Discovery highlights new potential for eventually finding Earth-mass planets

PASADENA, Calif.-Astronomers from the California Institute of Technology (Caltech) and other institutions, using the highly sensitive 10-meter Keck I telescope atop Hawaii's Mauna Kea, have detected an extrasolar planet with a mass just four times that of Earth. The planet, which orbits its parent star HD156668 about once every four days, is the second-smallest world among the more than 400 exoplanets (planets located outside our solar system) that have been found to date. It is located approximately 80 light-years from Earth in the direction of the constellation Hercules.

The find, made possible through NASA's Eta-Earth Survey for Low-Mass Planets was announced last week at the 215th American Astronomical Society meeting held January 4-7, 2010, in Washington, D.C.

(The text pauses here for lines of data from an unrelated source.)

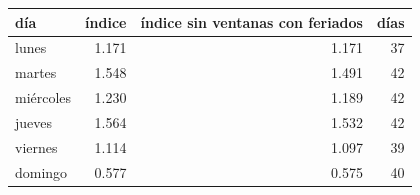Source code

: \begin{tabular}{lrrr}
\toprule
día & índice & índice sin ventanas con feriados & días \\
\midrule
lunes & 1.171 & 1.171 & 37 \\
martes & 1.548 & 1.491 & 42 \\
miércoles & 1.230 & 1.189 & 42 \\
jueves & 1.564 & 1.532 & 42 \\
viernes & 1.114 & 1.097 & 39 \\
domingo & 0.577 & 0.575 & 40 \\
\bottomrule
\end{tabular}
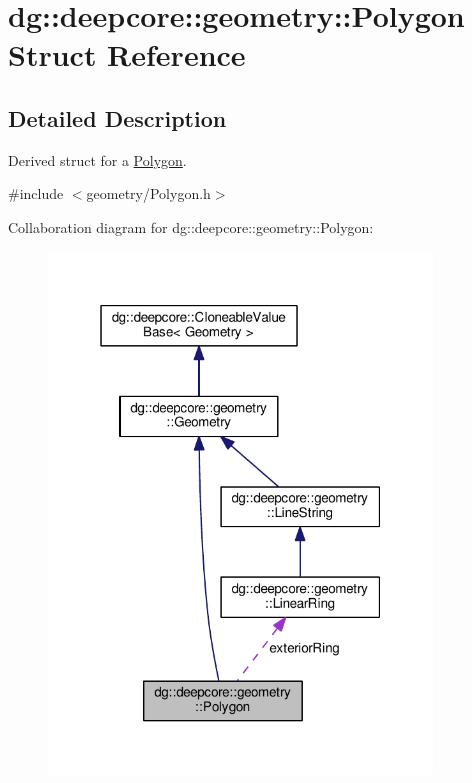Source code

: \hypertarget{structdg_1_1deepcore_1_1geometry_1_1_polygon}{}\section{dg\+:\+:deepcore\+:\+:geometry\+:\+:Polygon Struct Reference}
\label{structdg_1_1deepcore_1_1geometry_1_1_polygon}


\subsection{Detailed Description}
Derived struct for a \hyperlink{structdg_1_1deepcore_1_1geometry_1_1_polygon}{Polygon}. 

{\ttfamily \#include $<$geometry/\+Polygon.\+h$>$}



Collaboration diagram for dg\+:\+:deepcore\+:\+:geometry\+:\+:Polygon\+:
\nopagebreak
\begin{figure}[H]
\begin{center}
\leavevmode
\includegraphics[width=289pt]{structdg_1_1deepcore_1_1geometry_1_1_polygon__coll__graph}
\end{center}
\end{figure}
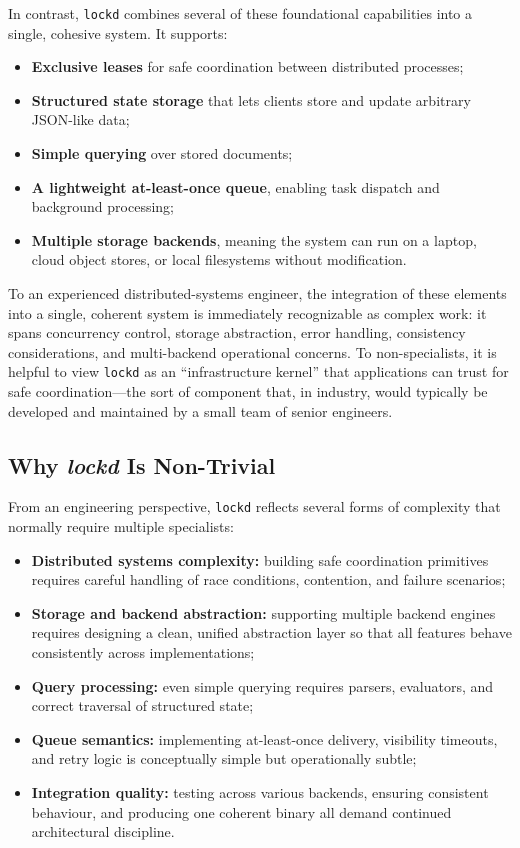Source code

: \documentclass[11pt, a4paper, twocolumn]{article} %
\begin{document}
In contrast, \texttt{lockd} combines several of these foundational capabilities
into a single, cohesive system. It supports:
\begin{itemize}
    \item \textbf{Exclusive leases} for safe coordination between distributed
    processes;
    \item \textbf{Structured state storage} that lets clients store and update
    arbitrary JSON-like data;
    \item \textbf{Simple querying} over stored documents;
    \item \textbf{A lightweight at-least-once queue}, enabling task dispatch and
    background processing;
    \item \textbf{Multiple storage backends}, meaning the system can run on a
    laptop, cloud object stores, or local filesystems without modification.
\end{itemize}

To an experienced distributed-systems engineer, the integration of these
elements into a single, coherent system is immediately recognizable as complex
work: it spans concurrency control, storage abstraction, error handling,
consistency considerations, and multi-backend operational concerns. To
non-specialists, it is helpful to view \texttt{lockd} as an ``infrastructure
kernel'' that applications can trust for safe coordination---the sort of
component that, in industry, would typically be developed and maintained by a
small team of senior engineers.

\subsection*{Why \textit{lockd} Is Non-Trivial}

From an engineering perspective, \texttt{lockd} reflects several forms of
complexity that normally require multiple specialists:
\begin{itemize}
    \item \textbf{Distributed systems complexity:} building safe coordination
    primitives requires careful handling of race conditions, contention, and
    failure scenarios;
    \item \textbf{Storage and backend abstraction:} supporting multiple backend
    engines requires designing a clean, unified abstraction layer so that all
    features behave consistently across implementations;
    \item \textbf{Query processing:} even simple querying requires parsers,
    evaluators, and correct traversal of structured state;
    \item \textbf{Queue semantics:} implementing at-least-once delivery,
    visibility timeouts, and retry logic is conceptually simple but operationally
    subtle;
    \item \textbf{Integration quality:} testing across various backends, ensuring
    consistent behaviour, and producing one coherent binary all demand continued
    architectural discipline.
\end{itemize}
\end{document}
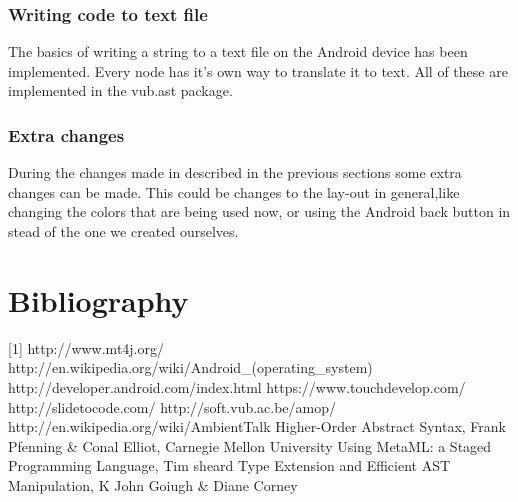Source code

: \documentclass[a4paper,12pt]{report}
\begin{document}
\subsection{Writing code to text file}
The basics of writing a string to a text file on the Android device has been implemented. Every node has it's own way to translate it to text. All of these are implemented in the vub.ast package.

\subsection{Extra changes}
During the changes made in described in the previous sections some extra changes can be made. This could be changes to the lay-out in general,like changing the colors that are being used now, or using the Android 
back button in stead of the one we created ourselves.

\chapter*{Bibliography}
[1]  http://www.mt4j.org/ \newline
[2]  http://en.wikipedia.org/wiki/Android\_(operating\_system) \newline
[3]  http://developer.android.com/index.html \newline
[4]  https://www.touchdevelop.com/ \newline
[5]  http://slidetocode.com/ \newline
[6]  http://soft.vub.ac.be/amop/ \newline
[7]  http://en.wikipedia.org/wiki/AmbientTalk \newline
[8]  Higher-Order Abstract Syntax, Frank Pfenning \& Conal Elliot, Carnegie Mellon University \newline
[9]  Using MetaML: a Staged Programming Language, Tim sheard \newline
[10] Type Extension and Efficient AST Manipulation, K John Goiugh \& Diane Corney \newline
\end{document}
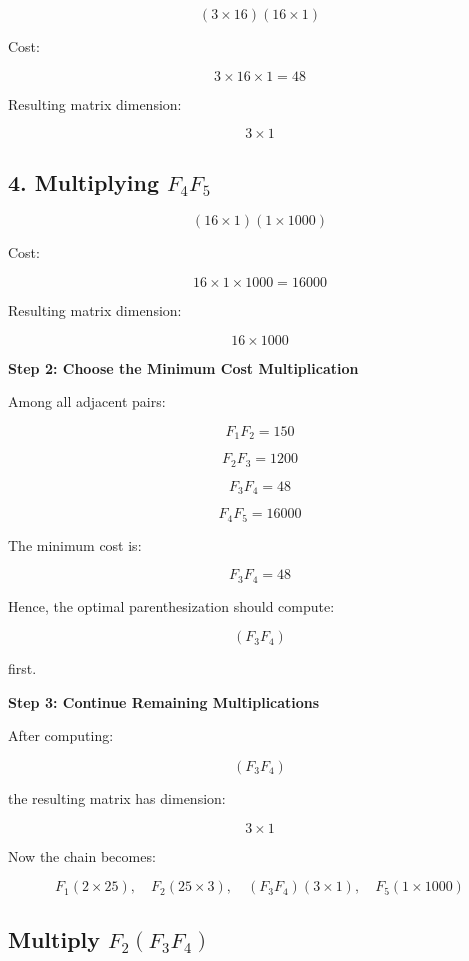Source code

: \documentclass[12pt]{article}
\begin{document}
\[
(3 \times 16)(16 \times 1)
\]

Cost:

\[
3 \times 16 \times 1 = 48
\]

Resulting matrix dimension:

\[
3 \times 1
\]

\vspace{0.3cm}

\subsection*{4. Multiplying $F_4F_5$}

\[
(16 \times 1)(1 \times 1000)
\]

Cost:

\[
16 \times 1 \times 1000 = 16000
\]

Resulting matrix dimension:

\[
16 \times 1000
\]

\vspace{0.5cm}

\textbf{Step 2: Choose the Minimum Cost Multiplication}

Among all adjacent pairs:

\[
F_1F_2 = 150
\]

\[
F_2F_3 = 1200
\]

\[
F_3F_4 = 48
\]

\[
F_4F_5 = 16000
\]

The minimum cost is:

\[
F_3F_4 = 48
\]

Hence, the optimal parenthesization should compute:

\[
(F_3F_4)
\]

first.

\vspace{0.5cm}

\textbf{Step 3: Continue Remaining Multiplications}

After computing:

\[
(F_3F_4)
\]

the resulting matrix has dimension:

\[
3 \times 1
\]

Now the chain becomes:

\[
F_1(2 \times 25), \quad
F_2(25 \times 3), \quad
(F_3F_4)(3 \times 1), \quad
F_5(1 \times 1000)
\]

\vspace{0.3cm}

\subsection*{Multiply $F_2(F_3F_4)$}
\end{document}
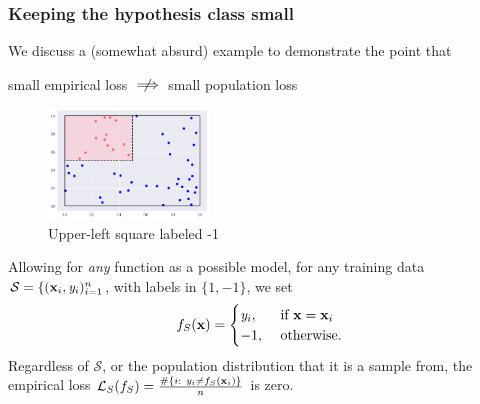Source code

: \documentclass[smaller]{beamer}
\theoremstyle{example}
\newcommand{\x}{\textbf{x}}
\newcommand{\ix}[1]{{\it #1}}
\begin{document}
\begin{frame}
    \frametitle{Keeping the hypothesis class small}
We discuss a (somewhat absurd) example to demonstrate the point that 
\begin{center} small empirical loss $\centernot\implies$ small population loss\end{center}

\begin{figure}
    \begin{center}
        \includegraphics[width=0.38\textwidth]{../../Images/fourth_square-13v37.png}
    \end{center}
    \caption{Upper-left square labeled -1}
\end{figure}

Allowing for \textit{any} function as a possible model, for any training data $\mathcal S = \{(\x_i, \ix y_i)_{i=1}^n$, with labels in $\{1,-1\}$, we set 
        \[f_S(\x) = \begin{cases}\ix y_i,& \textrm{ if }\x = \x_i \\ 
                                    -1,& \textrm{ otherwise.}
        \end{cases}\]
Regardless of $\mathcal S$, or the population distribution that it is a sample from, the empirical loss $\mathcal L_{S}(f_S) = \frac{\#\{i:\ \ix y_i \ne f_S(\x_i)\}}{n}$ is zero.
\end{frame}
\end{document}
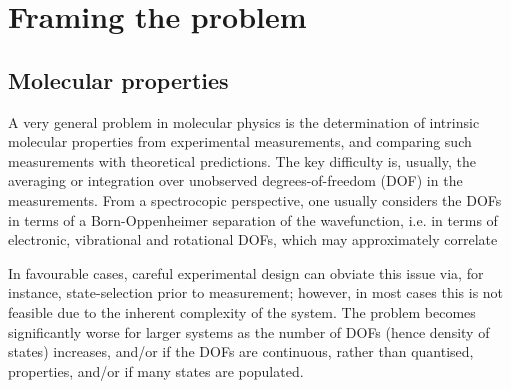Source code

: \section{Framing the problem}

\subsection{Molecular properties}
A very general problem in molecular physics is the determination of intrinsic molecular properties from experimental measurements, and comparing such measurements with theoretical predictions. The key difficulty is, usually, the averaging or integration over unobserved degrees-of-freedom (DOF) in the measurements. From a spectrocopic perspective, one usually considers the DOFs in terms of a Born-Oppenheimer separation of the wavefunction, i.e. in terms of electronic, vibrational and rotational DOFs, which may approximately correlate

In favourable cases, careful experimental design can obviate this issue via, for instance, state-selection prior to measurement; however, in most cases this is not feasible due to the inherent complexity of the system. The problem becomes significantly worse for larger systems as the number of DOFs (hence density of states) increases, and/or if the DOFs are continuous, rather than quantised, properties, and/or if many states are populated.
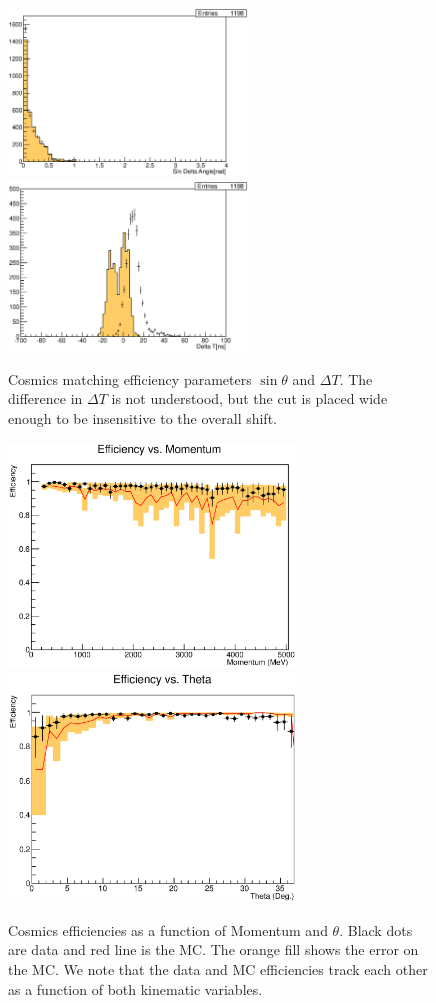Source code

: \begin{figure}
\centering
\includegraphics[width=2.5in]{Figures/Systematics/MatchingEfficiency/dScosmics.eps}
\includegraphics[width=2.5in]{Figures/Systematics/MatchingEfficiency/dTcosmics.eps}
\caption{Cosmics matching efficiency parameters \(\sin \theta\) and \(\Delta T\). The difference in \(\Delta T\) is not understood, but the cut is placed wide enough to be insensitive to the overall shift.}
\label{fig:eff_dSdT}
\end{figure}

\begin{figure}
\centering
\includegraphics[width=3in]{Figures/Systematics/MatchingEfficiency/Eff_vs_Momentum.eps}
\includegraphics[width=3in]{Figures/Systematics/MatchingEfficiency/Eff_vs_Theta.eps}
\caption{Cosmics efficiencies as a function of Momentum and \(\theta\). Black dots are data and red line is the MC. The orange fill shows the error on the MC. We note that the data and MC efficiencies track each other as a function of both kinematic variables.}
\label{fig:eff_ND}
\end{figure}

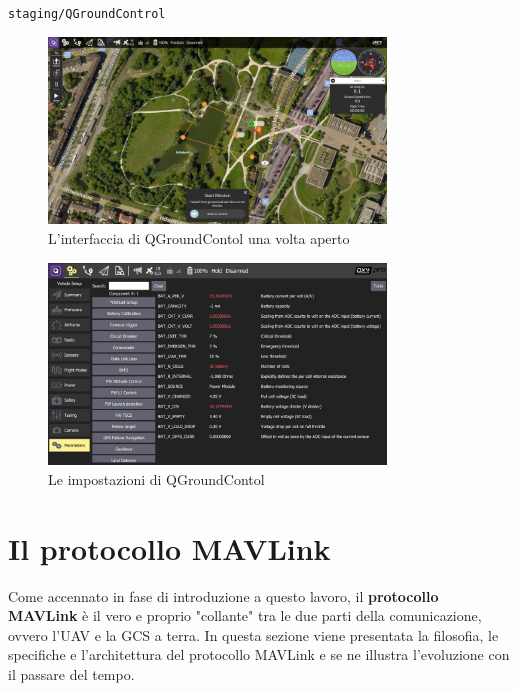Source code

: \documentclass[a4paper, 12pt, oneside]{article}
\theoremstyle{definition}
\begin{document}
\begin{center}
    \texttt{staging/QGroundControl}
\end{center}

\begin{figure}[H]
    \centering
    \includegraphics[width=0.8\textwidth]{images/QGroundCotrol-Interface.jpg}
    \caption{L'interfaccia di QGroundContol una volta aperto}
\end{figure}

\begin{figure}[H]
    \centering
    \includegraphics[width=0.8\textwidth]{images/QGroundControl-settings.jpg}
    \caption{Le impostazioni di QGroundContol}
\end{figure}

\section{Il protocollo MAVLink}

Come accennato in fase di introduzione a questo lavoro, il \textbf{protocollo MAVLink} è il vero e proprio "collante" tra le due parti della comunicazione, ovvero l'UAV e la GCS a terra. In questa sezione viene presentata la filosofia, le specifiche e l'architettura del protocollo MAVLink e se ne illustra l'evoluzione con il passare del tempo.
\end{document}
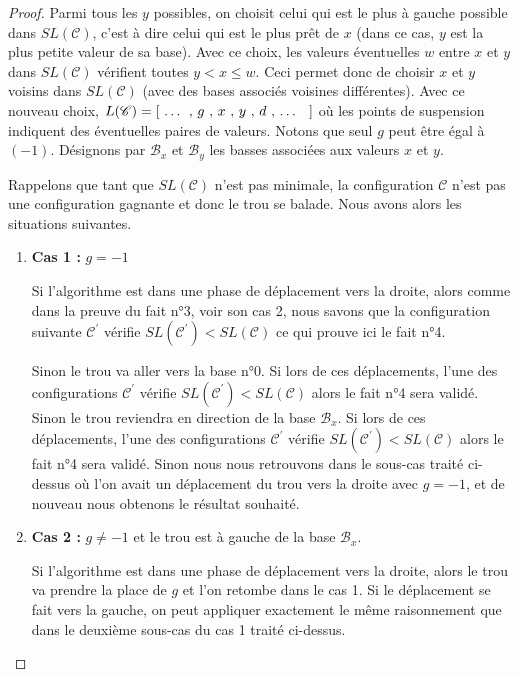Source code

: \begin{proof}
    \medskip

    Parmi tous les $y$ possibles, on choisit celui qui est le plus à gauche possible dans $SL(\mathscr{C})$, c'est à dire celui qui est le plus prêt de $x$ (dans ce cas, $y$ est la plus petite valeur de sa base).
    Avec ce choix, les valeurs éventuelles $w$ entre $x$ et $y$ dans $SL(\mathscr{C})$ vérifient toutes $y < x \leqslant w$. Ceci permet donc de choisir $x$ et $y$ voisins dans $SL(\mathscr{C})$ (avec des bases associés voisines différentes).
    Avec ce nouveau choix, $L(\mathscr{C}) = [ \text{\ \dots{} , $g$ , $x$ , $y$ , $d$ , \dots{} \ } ]$ où les points de suspension indiquent des éventuelles paires de valeurs. Notons que seul $g$ peut être égal à $(-1)$.
    Désignons par $\mathcal{B}_x$ et $\mathcal{B}_y$ les basses associées aux valeurs $x$ et $y$.


    \medskip

    Rappelons que tant que $SL(\mathscr{C})$ n'est pas minimale, la configuration $\mathscr{C}$ n'est pas une configuration gagnante et donc le trou se balade. Nous avons alors les situations suivantes.

    \begin{enumerate}
        \item \textbf{Cas 1 :} $g = -1$

        Si l'algorithme est dans une phase de déplacement vers la droite, alors comme dans la preuve du fait n°3, voir son cas 2, nous savons que la configuration suivante $\mathscr{C}^\prime$ vérifie $SL(\mathscr{C}^\prime) < SL(\mathscr{C})$ ce qui prouve ici le fait n°4.

        Sinon le trou va aller vers la base n°0. Si lors de ces déplacements, l'une des configurations $\mathscr{C}^\prime$ vérifie $SL(\mathscr{C}^\prime) < SL(\mathscr{C})$ alors le fait n°4 sera validé. Sinon le trou reviendra en direction de la base $\mathcal{B}_x$. Si lors de ces déplacements, l'une des configurations $\mathscr{C}^\prime$ vérifie $SL(\mathscr{C}^\prime) < SL(\mathscr{C})$ alors le fait n°4 sera validé. Sinon nous nous retrouvons dans le sous-cas traité ci-dessus où l'on avait un déplacement du trou vers la droite avec $g = -1$, et de nouveau nous obtenons le résultat souhaité.

        \item \textbf{Cas 2 :} $g \neq -1$ et le trou est à gauche de la base $\mathcal{B}_x$.

        Si l'algorithme est dans une phase de déplacement vers la droite, alors le trou va prendre la place de $g$ et l'on retombe dans le cas 1. Si le déplacement se fait vers la gauche, on peut appliquer exactement le même raisonnement que dans le deuxième sous-cas du cas 1 traité ci-dessus.


\end{enumerate}
\end{proof}
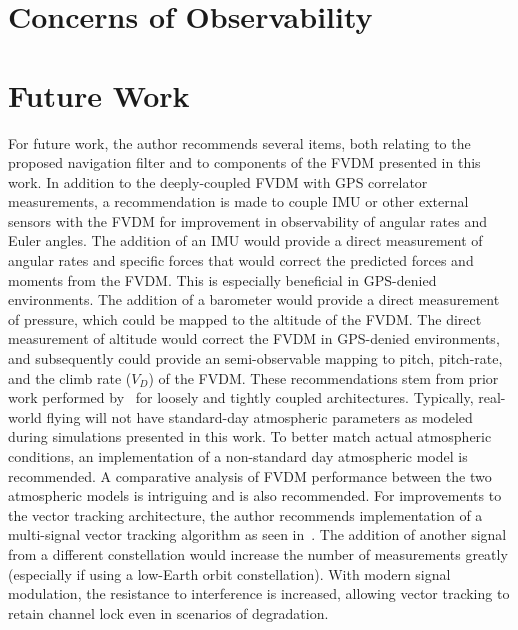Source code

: \section{\textbf{Concerns of Observability}}
\section{\textbf{Future Work}}
For future work, the author recommends several items, both relating to the proposed navigation filter and to components of the FVDM presented in this work. In addition to the deeply-coupled FVDM with GPS correlator measurements, a recommendation is made to couple IMU or other external sensors with the FVDM for improvement in observability of angular rates and Euler angles. The addition of an IMU would provide a direct measurement of angular rates and specific forces that would correct the predicted forces and moments from the FVDM\@. This is especially beneficial in GPS-denied environments. The addition of a barometer would provide a direct measurement of pressure, which could be mapped to the altitude of the FVDM\@. The direct measurement of altitude would correct the FVDM in GPS-denied environments, and subsequently could provide an semi-observable mapping to pitch, pitch-rate, and the climb rate (\(V_D\)) of the FVDM\@. These recommendations stem from prior work performed by~\cite{khaghaniAssessmentVDMbasedAutonomous2018,khaghaniAutonomousVehicleDynamic2016,mwenegohaModelbasedTightlyCoupled2020} for loosely and tightly coupled architectures. Typically, real-world flying will not have standard-day atmospheric parameters as modeled during simulations presented in this work.  To better match actual atmospheric conditions, an implementation of a non-standard day atmospheric model is recommended. A comparative analysis of FVDM performance between the two atmospheric models is intriguing and is also recommended. For improvements to the vector tracking architecture, the author recommends implementation of a multi-signal vector tracking algorithm as seen in~\cite{givhanGPSL5Software2021}. The addition of another signal from a different constellation would increase the number of measurements greatly (especially if using a low-Earth orbit constellation). With modern signal modulation, the resistance to interference is increased, allowing vector tracking to retain channel lock even in scenarios of degradation.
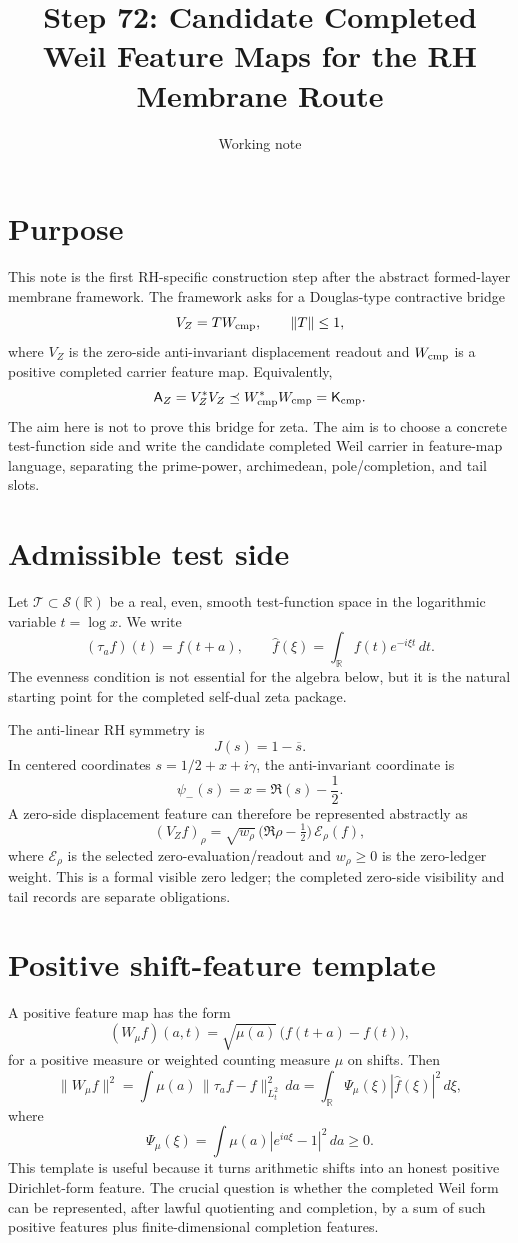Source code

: \documentclass[11pt]{article}
\title{Step 72: Candidate Completed Weil Feature Maps for the RH Membrane Route}
\author{Working note}
\date{}
\newcommand{\K}{\mathsf K}
\newcommand{\AZ}{\mathsf A_Z}
\newcommand{\T}{\mathcal T}
\newcommand{\Wcmp}{W_{\rm cmp}}
\begin{document}
\maketitle

\section{Purpose}
This note is the first RH-specific construction step after the abstract
formed-layer membrane framework.  The framework asks for a Douglas-type
contractive bridge
\[
  V_Z = T\Wcmp, \qquad \|T\|\le 1,
\]
where \(V_Z\) is the zero-side anti-invariant displacement readout and
\(\Wcmp\) is a positive completed carrier feature map.  Equivalently,
\[
  \AZ=V_Z^*V_Z \preceq \Wcmp^*\Wcmp=\K_{\rm cmp}.
\]
The aim here is not to prove this bridge for zeta.  The aim is to choose a
concrete test-function side and write the candidate completed Weil carrier in
feature-map language, separating the prime-power, archimedean, pole/completion,
and tail slots.

\section{Admissible test side}
Let \(\T\subset \mathcal S(\mathbb R)\) be a real, even, smooth test-function
space in the logarithmic variable \(t=\log x\).  We write
\[
  (\tau_a f)(t)=f(t+a),
  \qquad
  \widehat f(\xi)=\int_{\mathbb R} f(t)e^{-i\xi t}\,dt.
\]
The evenness condition is not essential for the algebra below, but it is the
natural starting point for the completed self-dual zeta package.

The anti-linear RH symmetry is
\[
  J(s)=1-\overline{s}.
\]
In centered coordinates \(s=1/2+x+i\gamma\), the anti-invariant coordinate is
\[
  \psi_-(s)=x=\Re(s)-\frac12.
\]
A zero-side displacement feature can therefore be represented abstractly as
\[
  (V_Z f)_\rho = \sqrt{w_\rho}\,\bigl(\Re\rho-\tfrac12\bigr)\,\mathcal E_\rho(f),
\]
where \(\mathcal E_\rho\) is the selected zero-evaluation/readout and
\(w_\rho\ge0\) is the zero-ledger weight.  This is a formal visible zero ledger;
the completed zero-side visibility and tail records are separate obligations.

\section{Positive shift-feature template}
A positive feature map has the form
\[
  (W_\mu f)(a,t)=\sqrt{\mu(a)}\,\bigl(f(t+a)-f(t)\bigr),
\]
for a positive measure or weighted counting measure \(\mu\) on shifts.  Then
\[
  \|W_\mu f\|^2
  =\int \mu(a)\,\|\tau_a f-f\|_{L^2_t}^2\,da
  =\int_{\mathbb R}\Psi_\mu(\xi)|\widehat f(\xi)|^2\,d\xi,
\]
where
\[
  \Psi_\mu(\xi)=\int \mu(a)|e^{ia\xi}-1|^2\,da\ge0.
\]
This template is useful because it turns arithmetic shifts into an honest
positive Dirichlet-form feature.  The crucial question is whether the completed
Weil form can be represented, after lawful quotienting and completion, by a sum
of such positive features plus finite-dimensional completion features.
\end{document}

Dubbed HD 156668b, the planet-a so-called "super Earth" that would glow with blast-furnace-like temperatures-offers a tantalizing hint of discoveries yet to come. Astronomers hope those discoveries will include Earth-size planets located in the "habitable zone," the area roughly the distance from the earth to the sun, and thus potentially favorable to life.

HD 156668b was discovered with the radial velocity or wobble method, which relies on Keck's High Resolution Echelle Spectrometer (HIRES) to spread light collected from the telescope into its component wavelengths or colors, producing a spectrum. As the planet orbits the star, it causes the star to move back and forth along our line of sight, which causes the starlight to become redder and then bluer in a periodic fashion.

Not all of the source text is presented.